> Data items
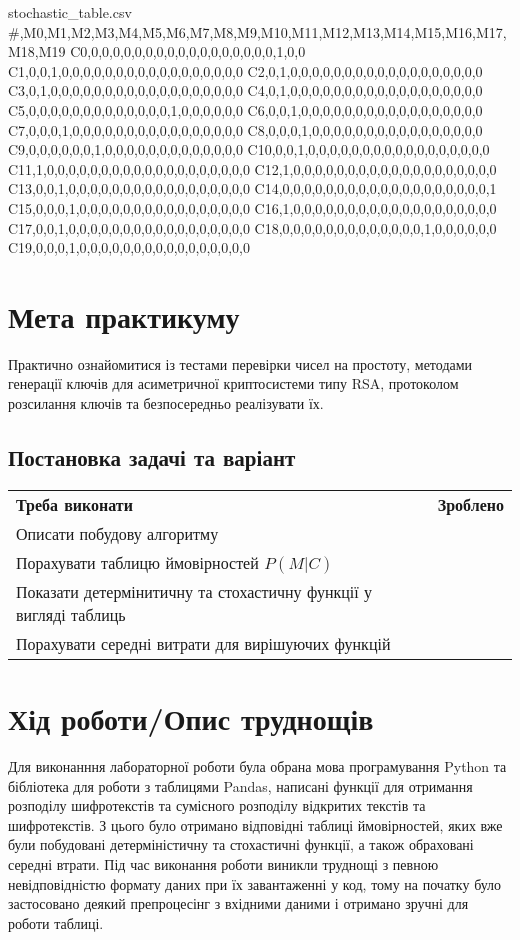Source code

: \begin{filecontents*}{stochastic_table.csv}
#,M0,M1,M2,M3,M4,M5,M6,M7,M8,M9,M10,M11,M12,M13,M14,M15,M16,M17,M18,M19
C0,0,0,0,0,0,0,0,0,0,0,0,0,0,0,0,0,0,1,0,0
C1,0,0,1,0,0,0,0,0,0,0,0,0,0,0,0,0,0,0,0,0
C2,0,1,0,0,0,0,0,0,0,0,0,0,0,0,0,0,0,0,0,0
C3,0,1,0,0,0,0,0,0,0,0,0,0,0,0,0,0,0,0,0,0
C4,0,1,0,0,0,0,0,0,0,0,0,0,0,0,0,0,0,0,0,0
C5,0,0,0,0,0,0,0,0,0,0,0,0,0,1,0,0,0,0,0,0
C6,0,0,1,0,0,0,0,0,0,0,0,0,0,0,0,0,0,0,0,0
C7,0,0,0,1,0,0,0,0,0,0,0,0,0,0,0,0,0,0,0,0
C8,0,0,0,1,0,0,0,0,0,0,0,0,0,0,0,0,0,0,0,0
C9,0,0,0,0,0,0,1,0,0,0,0,0,0,0,0,0,0,0,0,0
C10,0,0,1,0,0,0,0,0,0,0,0,0,0,0,0,0,0,0,0,0
C11,1,0,0,0,0,0,0,0,0,0,0,0,0,0,0,0,0,0,0,0
C12,1,0,0,0,0,0,0,0,0,0,0,0,0,0,0,0,0,0,0,0
C13,0,0,1,0,0,0,0,0,0,0,0,0,0,0,0,0,0,0,0,0
C14,0,0,0,0,0,0,0,0,0,0,0,0,0,0,0,0,0,0,0,1
C15,0,0,0,1,0,0,0,0,0,0,0,0,0,0,0,0,0,0,0,0
C16,1,0,0,0,0,0,0,0,0,0,0,0,0,0,0,0,0,0,0,0
C17,0,0,1,0,0,0,0,0,0,0,0,0,0,0,0,0,0,0,0,0
C18,0,0,0,0,0,0,0,0,0,0,0,0,0,1,0,0,0,0,0,0
C19,0,0,0,1,0,0,0,0,0,0,0,0,0,0,0,0,0,0,0,0
\end{filecontents*}

\section{Мета практикуму}
Практично ознайомитися із тестами перевірки чисел на простоту, методами генерації ключів для асиметричної криптосистеми типу RSA, протоколом розсилання ключів та безпосередньо реалізувати їх.

\subsection{Постановка задачі та варіант}
\begin{tabularx}{\textwidth}{X|X}
	\textbf{Треба виконати} & \textbf{Зроблено} \\
	Описати побудову алгоритму \checkmark\\
	Порахувати таблицю ймовірностей $P(\textit{M}|\textit{C})$ \checkmark\\
	Показати детермінитичну та стохастичну функції у вигляді таблиць & \checkmark\\
	Порахувати середні витрати для вирішуючих функцій & \checkmark\\
\end{tabularx}



\section{Хід роботи/Опис труднощів}
Для виконанння лабораторної роботи була обрана мова програмування Python та бібліотека для роботи з таблицями Pandas, написані функції для отримання розподілу шифротекстів та сумісного розподілу відкритих текстів та шифротекстів. З цього було отримано відповідні таблиці ймовірностей, яких вже були побудовані детерміністичну та стохастичні функції, а також обраховані середні втрати. Під час виконання роботи виникли труднощі з певною невідповідністю формату даних при їх завантаженні у код, тому на початку було застосовано деякий препроцесінг з вхідними даними і отримано зручні для роботи таблиці.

> Directions for this task
For the word "filecontents", go through the records and show each line that carries it.

> Task answer
: \begin{filecontents*}{stochastic_table.csv}
\end{filecontents*}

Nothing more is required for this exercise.